Wondering what will be up next the audience is again addressed by Robert, who seems to be talking his head off tonight, at least when you compare it with the usual amount of words uttered on stage during a regular show. They should keep this up, really. This time he communicates that he wants to dedicate the next song, like everything they do, to his late father Michael Been, “who we lost on this tour”. Furthermore he projects an image of Michael in our mind by saying that he’s sure he’s with us tonight and if he actually were in person, he’d be standing behind us all, with a big fat grin on his face. There’s a moment when last summer’s sadness resurfaces to Robert and to those of us who felt with the band back then, but he puts on a brave face and introduces us to Tom Ferrier, Michael’s old bandmate from The Call.

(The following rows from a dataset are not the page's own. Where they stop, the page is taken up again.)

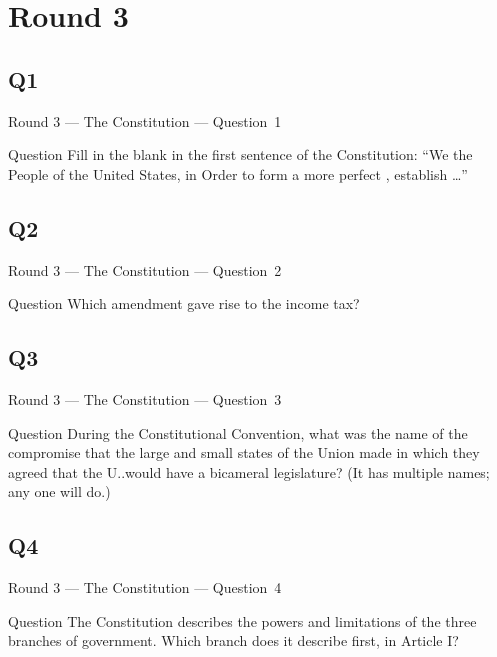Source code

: \documentclass[11pt]{beamer}
\begin{document}
\section{Round 3}
\subsection*{Q1}
\begin{frame}[t]{Round 3 --- The Constitution --- \mbox{Question 1}}
\vspace{-0.5em}
\begin{block}{Question}
Fill in the blank in the first sentence of the Constitution: ``We the People of the United States, in Order to form a more perfect \textunderscore{}\textunderscore{}\textunderscore{}\textunderscore{}\textunderscore{}, establish \ldots{}''
\end{block}
\end{frame}
\subsection*{Q2}
\begin{frame}[t]{Round 3 --- The Constitution --- \mbox{Question 2}}
\vspace{-0.5em}
\begin{block}{Question}
Which amendment gave rise to the income tax?
\end{block}
\end{frame}
\subsection*{Q3}
\begin{frame}[t]{Round 3 --- The Constitution --- \mbox{Question 3}}
\vspace{-0.5em}
\begin{block}{Question}
During the Constitutional Convention, what was the name of the compromise that the large and small states of the Union made in which they agreed that the U.\@S.\@ would have a bicameral legislature? (It has multiple names; any one will do.)
\end{block}
\end{frame}
\subsection*{Q4}
\begin{frame}[t]{Round 3 --- The Constitution --- \mbox{Question 4}}
\vspace{-0.5em}
\begin{block}{Question}
The Constitution describes the powers and limitations of the three branches of government. Which branch does it describe first, in Article I\@?
\end{block}
\end{frame}
\end{document}
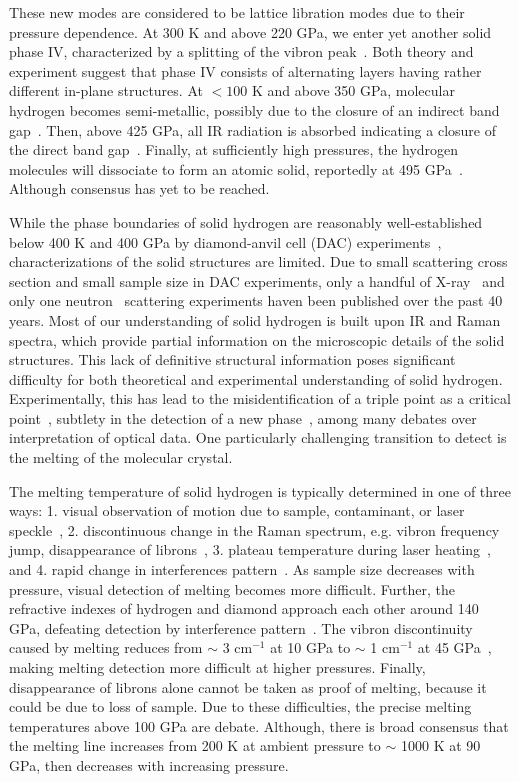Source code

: These new modes are considered to be lattice libration modes due to their pressure dependence.
At 300 K and above 220 GPa, we enter yet another solid phase IV, characterized by a splitting of the vibron peak~\cite{Zha2013}.
Both theory and experiment suggest that phase IV consists of alternating layers having rather different in-plane structures.
At $<100$ K and above 350 GPa, molecular hydrogen becomes semi-metallic, possibly due to the closure of an indirect band gap~\cite{Eremets2019}.
Then, above 425 GPa, all IR radiation is absorbed indicating a closure of the direct band gap~\cite{Loubeyre2020}.
Finally, at sufficiently high pressures, the hydrogen molecules will dissociate to form an atomic solid, reportedly at 495 GPa~\cite{Silvera2017}. Although consensus has yet to be reached.

While the phase boundaries of solid hydrogen are reasonably well-established below 400 K and 400 GPa by diamond-anvil cell (DAC) experiments~\cite{Dias2019}, characterizations of the solid structures are limited. Due to small scattering cross section and small sample size in DAC experiments, only a handful of X-ray~\cite{Hazen1987,MAO1988,Loubeyre1996,Kawamura2002,Goncharenko2005a,Akahama2010,Ji2019} and only one neutron~\cite{Goncharenko2005a} scattering experiments haven been published over the past 40 years. Most of our understanding of solid hydrogen is built upon IR and Raman spectra, which provide partial information on the microscopic details of the solid structures. This lack of definitive structural information poses significant difficulty for both theoretical and experimental understanding of solid hydrogen. Experimentally, this has lead to the misidentification of a triple point as a critical point~\cite{Lorenzana1990,Cui1994}, subtlety in the detection of a new phase~\cite{Eremets2009,Howie2012}, among many debates over interpretation of optical data. One particularly challenging transition to detect is the melting of the molecular crystal.

The melting temperature of solid hydrogen is typically determined in one of three ways: 1. visual observation of motion due to sample, contaminant, or laser speckle~\cite{Gregoryanz2003}, 2. discontinuous change in the Raman spectrum, e.g. vibron frequency jump, disappearance of librons~\cite{Gregoryanz2003,Subramanian2011,Zha2017}, 3. plateau temperature during laser heating~\cite{Deemyad2008}, and 4. rapid change in interferences pattern~\cite{Eremets2009}.
As sample size decreases with pressure, visual detection of melting becomes more difficult. Further, the refractive indexes of hydrogen and diamond approach each other around 140 GPa, defeating detection by interference pattern~\cite{Zha2017}.
The vibron discontinuity caused by melting reduces from $\sim$ 3 cm$^{-1}$ at 10 GPa to $\sim$ 1 cm$^{-1}$ at 45 GPa~\cite{Gregoryanz2003}, making melting detection more difficult at higher pressures.
Finally, disappearance of librons alone cannot be taken as proof of melting, because it could be due to loss of sample.
Due to these difficulties, the precise melting temperatures above 100 GPa are debate. Although, there is broad consensus that the melting line increases from 200 K at ambient pressure to $\sim$ 1000 K at 90 GPa, then decreases with increasing pressure.

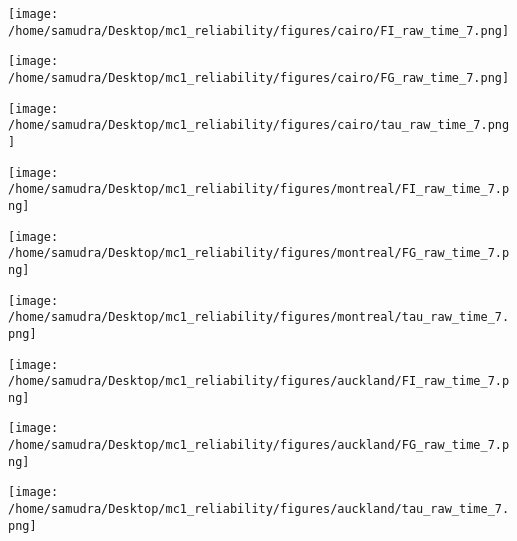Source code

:\documentclass[a4paper]{article}
\def\lthtmlcheckvsize{\ifdim\ht\sizebox<\vsize 
  \ifdim\wd\sizebox<\hsize\expandafter\hfill\fi \expandafter\vfill
  \else\expandafter\vss\fi}%
\begin{document}
{\newpage\clearpage
{}%
\texttt{[image: /home/samudra/Desktop/mc1\_reliability/figures/cairo/FI\_raw\_time\_7.png]}%
\lthtmlpictureZ
\lthtmlcheckvsize\clearpage}

{\newpage\clearpage
{}%
\texttt{[image: /home/samudra/Desktop/mc1\_reliability/figures/cairo/FG\_raw\_time\_7.png]}%
\lthtmlpictureZ
\lthtmlcheckvsize\clearpage}

{\newpage\clearpage
{}%
\texttt{[image: /home/samudra/Desktop/mc1\_reliability/figures/cairo/tau\_raw\_time\_7.png]}%
\lthtmlpictureZ
\lthtmlcheckvsize\clearpage}

{\newpage\clearpage
{}%
\texttt{[image: /home/samudra/Desktop/mc1\_reliability/figures/montreal/FI\_raw\_time\_7.png]}%
\lthtmlpictureZ
\lthtmlcheckvsize\clearpage}

{\newpage\clearpage
{}%
\texttt{[image: /home/samudra/Desktop/mc1\_reliability/figures/montreal/FG\_raw\_time\_7.png]}%
\lthtmlpictureZ
\lthtmlcheckvsize\clearpage}

{\newpage\clearpage
{}%
\texttt{[image: /home/samudra/Desktop/mc1\_reliability/figures/montreal/tau\_raw\_time\_7.png]}%
\lthtmlpictureZ
\lthtmlcheckvsize\clearpage}

{\newpage\clearpage
{}%
\texttt{[image: /home/samudra/Desktop/mc1\_reliability/figures/auckland/FI\_raw\_time\_7.png]}%
\lthtmlpictureZ
\lthtmlcheckvsize\clearpage}

{\newpage\clearpage
{}%
\texttt{[image: /home/samudra/Desktop/mc1\_reliability/figures/auckland/FG\_raw\_time\_7.png]}%
\lthtmlpictureZ
\lthtmlcheckvsize\clearpage}

{\newpage\clearpage
{}%
\texttt{[image: /home/samudra/Desktop/mc1\_reliability/figures/auckland/tau\_raw\_time\_7.png]}%
\lthtmlpictureZ
\lthtmlcheckvsize\clearpage}
\end{document}
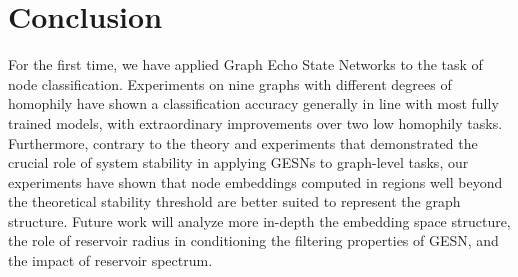 \documentclass{esannV2p}
\begin{document}
\section{Conclusion}\label{sec:conclusion}
For the first time, we have applied Graph Echo State Networks to the task of node classification.
Experiments on nine graphs with different degrees of homophily have shown a classification accuracy generally in line with most fully trained models, with extraordinary improvements over two low homophily tasks.
Furthermore, contrary to the theory and experiments that demonstrated the crucial role of system stability in applying GESNs to graph-level tasks, our experiments have shown that node embeddings computed in regions well beyond the theoretical stability threshold are better suited to represent the graph structure.
Future work will analyze more in-depth the embedding space structure, the role of reservoir radius in conditioning the filtering properties of GESN, and the impact of reservoir spectrum.


\begin{footnotesize}





\end{footnotesize}
\end{document}
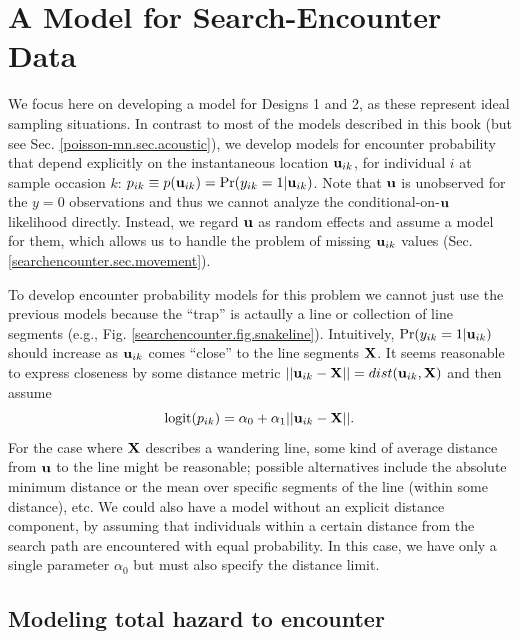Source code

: \section{A Model for Search-Encounter Data}

We focus here on developing a model for Designs 1 and 2, as these
represent ideal sampling situations.  In contrast to most of the models
described in this book (but see Sec. \ref{poisson-mn.sec.acoustic}), we
develop models for encounter probability that depend explicitly on the
instantaneous location ${\bf u}_{ik}$, for individual $i$ at sample
occasion $k$: $p_{ik} \equiv p({\bf u}_{ik}) = \Pr(y_{ik}=1|{\bf
  u}_{ik})$.  Note that ${\bf u}$ is unobserved for the $y=0$
observations and thus we cannot analyze the conditional-on-${\bf u}$
likelihood directly. Instead, we regard ${\bf u}$ as random effects
and assume a model for them, which allows us to handle the
problem of missing ${\bf u}_{ik}$ values (Sec. \ref{searchencounter.sec.movement}).


To develop encounter probability models for this problem we cannot
just use the previous models because the ``trap'' is actaully a line
or collection of line segments (e.g.,
Fig. \ref{searchencounter.fig.snakeline}).  Intuitively,
$\Pr(y_{ik}=1|{\bf u}_{ik})$ should increase as ${\bf u}_{ik}$ comes
``close'' to the line segments ${\bf X}$. It seems reasonable to
express closeness by some distance metric $||{\bf u}_{ik} - {\bf X}
|| = dist( {\bf u}_{ik}, {\bf X})$ and then assume
\[
\mbox{logit}(p_{ik}) = \alpha_{0} + \alpha_{1} ||{\bf u}_{ik} - {\bf X}||.
\]
For the case where ${\bf X}$ describes a wandering line, some
kind of average distance from ${\bf u}$ to the line
might be reasonable; possible alternatives include the absolute
minimum distance or the mean over specific segments
of the line (within some distance), etc.  We could also have a model
without an explicit distance component, by assuming that individuals
within a certain distance from the search path are encountered with
equal probability. In this case, we have only a single parameter
$\alpha_{0}$ but must also specify the distance limit. 

\subsection{Modeling total hazard to encounter}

He’s come to join the band playing the guitar on stage tonight to perform Windows. So Robert sits down at the piano and off they go. This tribute to Michael is a truly beautiful highlight of this show, on the one hand as seeing these four people interacting on stage is completely cute, Leah, Peter and Tom smiling at each other a lot and totally feeling it, on the other hand because once more we get the feeling that Michael certainly is here with us in London this moment. Their saying goodnight and leaving stage after this is totally unnecessary, however, as we all know that there is at least one act to go...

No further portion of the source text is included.